With more than 20 years’ experience providing professional services to public sector and community-based organisations, we focus on producing professional and clear communications materials that inspire people to become engaged with their communities. And thanks to evolving technology, the ways in which our clients engage with their communities are also evolving, with more online, video, infographic, e-books and digital publishing mixing it up with traditional print deliveries. Add social media into the mix and clients can stay engaged in real time.

So does the emergence of technology tools put pressure on traditional print publications? To some degree, yes, but for the most part, emerging technology offers organisations ways to create wide-ranging collateral that complements their key messages. So rather than focusing on one delivery method for all collateral, organisations target their communities using a variety of different mediums to suit specific messages or outcomes.

For example, digital publishing offers a great way to repackage existing print content or provide add-ons to existing content. It’s also a handy tool if your organisation is producing a lot of news content that has to be turned over quickly or sent to large audiences. Digital publications and e-books (electronic versions of books which are viewed on readers such as Kindle or Kobo) are also handy for not-for-profit organisations that are tapping into overseas audiences and want to save on distribution costs, for example.

When e-books first came onto the scene several years ago, many heralded it as the beginning of the end of print publishing. And although there is a growing market for digital publishing—recent stats from the US suggests that although e-book sales have increased 25 per cent in the last few years—they are still a long way behind printed books. Indeed, some stats suggest e-book sales, although growing, aren’t growing as rapidly as predicted, with print still dominating the market.
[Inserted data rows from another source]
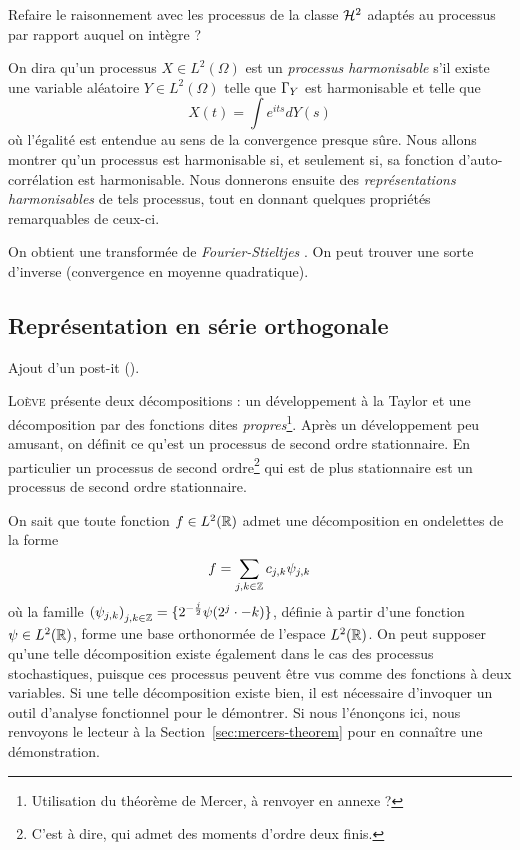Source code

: \begin{question}
  Refaire le raisonnement avec les processus de la classe $\mathcal{H}^2$
  adaptés au processus par rapport auquel on intègre ?
\end{question}


On dira qu'un processus $X\in L^2(\Omega)$ est un \emph{processus
  harmonisable} s'il existe une variable aléatoire $Y\in L^2(\Omega)$
telle que $\Gamma_Y$ est harmonisable et telle que
\begin{equation}
  \label{eqn:rep-harm-proc}
  X(t) = \int e^{its} dY(s)
\end{equation}
où l'égalité est entendue au sens de la convergence presque sûre. Nous
allons montrer qu'un processus est harmonisable si, et seulement si,
sa fonction d'auto-corrélation est harmonisable. Nous donnerons
ensuite des \emph{représentations harmonisables} de tels processus,
tout en donnant quelques propriétés remarquables de ceux-ci.

\begin{alert}
  On obtient une \og transformée de \emph{Fourier-Stieltjes} \fg{}. On
  peut trouver une sorte d'inverse (convergence en moyenne
  quadratique).
\end{alert}

\subsection{Représentation en série orthogonale}

\begin{alert}
  Ajout d'un post-it (\cite[p.~143]{loeve1978}).
\end{alert}

\textsc{Loève} présente deux décompositions : un développement à la
Taylor et une décomposition par des fonctions dites
\emph{propres}\footnote{Utilisation du théorème de Mercer, à renvoyer
  en annexe ?}. Après un développement peu amusant, on définit ce
qu'est un processus de second ordre stationnaire. En particulier un
processus de second ordre\footnote{C'est à dire, qui admet des moments
  d'ordre deux finis.} qui est de plus stationnaire est un processus de
second ordre stationnaire.

On sait que toute fonction $f\in L^2(\mathbb{R})$ admet une décomposition en
ondelettes de la forme
\begin{equation*}
  f = \sum_{j,k\in\mathbb{Z}} c_{j,k}\psi_{j,k}
\end{equation*}
où la famille
${(\psi_{j,k})}_{j,k\in\mathbb{Z}} = \{2^{-\frac{j}{2}}\psi(2^j\cdot-k)\}$,
définie à partir d'une fonction $\psi\in L^2(\mathbb{R})$, forme une base
orthonormée de l'espace $L^2(\mathbb{R})$. On peut supposer qu'une telle
décomposition existe également dans le cas des processus
stochastiques, puisque ces processus peuvent être vus comme des
fonctions à deux variables. Si une telle décomposition existe bien, il
est nécessaire d'invoquer un outil d'analyse fonctionnel pour le
démontrer. Si nous l'énonçons ici, nous renvoyons le lecteur à la
Section~\ref{sec:mercers-theorem} pour en connaître une démonstration.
Forbes recently created the following infographic based on book and ebook sales in the US in 2013:

But these trends aren’t just relevant for books, with magazines credited by ProPrint as one of the most “trusted, credible and reliable media channels“. In fact, according to a new engagement metric by Enhanced Media Metrics Australia (EMMA), 95% of readers use magazines to find information about the things that interest them or to learn something new, with more than seven out of 10 readers being inspired to do something after reading. 

So it makes sense that when deciding on your communications collateral you should consider how print figures in the mix.

Understandably, the final decision when choosing communications channels usually comes down to cost, particularly for our not-for-profit clients. In the past, cost has been a driver towards digital distribution, specifically with costs associated with printing and distribution. But with several print options to consider, from offset to digital and print-on-demand, as well as increasingly competitive print suppliers, you’ll probably find there’s a print option to suit your needs and your budget.

No matter which option you decide on, the key to any successful engagement with your community is quality layout and design coupled with riveting, error-free copy.